Mit ihrer Klage, die vor dem OLG nun in zweiter Instanz vor einem staatlichen Gericht behandelt wurde, fordert Claudia Pechstein von der ISU Schadensersatz in Höhe von ca. 4 Mio Euro (Überblick zur Prozessgeschichte hier).

Was hatte das LG München in der ersten Instanz entschieden?

Das Landgericht München I hatte die Vereinbarung von Pechstein mit der ISU im letzten Februar für nichtig erklärt, wonach sich die Athletin der Schiedsgerichtsbarkeit unterwerfen musste. Dabei hatten die Richter ihre Argumentation hauptsächlich auf die fehlende Freiwilligkeit der Schiedsvereinbarung gestützt und diese als sittenwidrig beurteilt.

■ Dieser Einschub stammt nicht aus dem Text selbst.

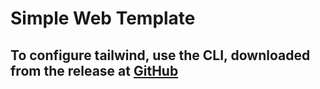 # Simple Web Template

## To configure tailwind, use the CLI, downloaded from the release at [GitHub](https://github.com/tailwindlabs/tailwindcss/releases/tag/v3.4.17)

Darüber hinaus erklärten sie den CAS-Spruch für bindend, weil Pechstein trotz Kenntnis von der fehlenden Freiwilligkeit beim Abschluss der Schiedsvereinbarung den CAS angerufen und dort auch diesen Mangel nicht gerügt habe. Hiernach wäre ein neuerliches Aufrollen des Dopingvorwurfs nicht möglich gewesen.

Was ist neu und so “revolutionär” am Urteil des OLG?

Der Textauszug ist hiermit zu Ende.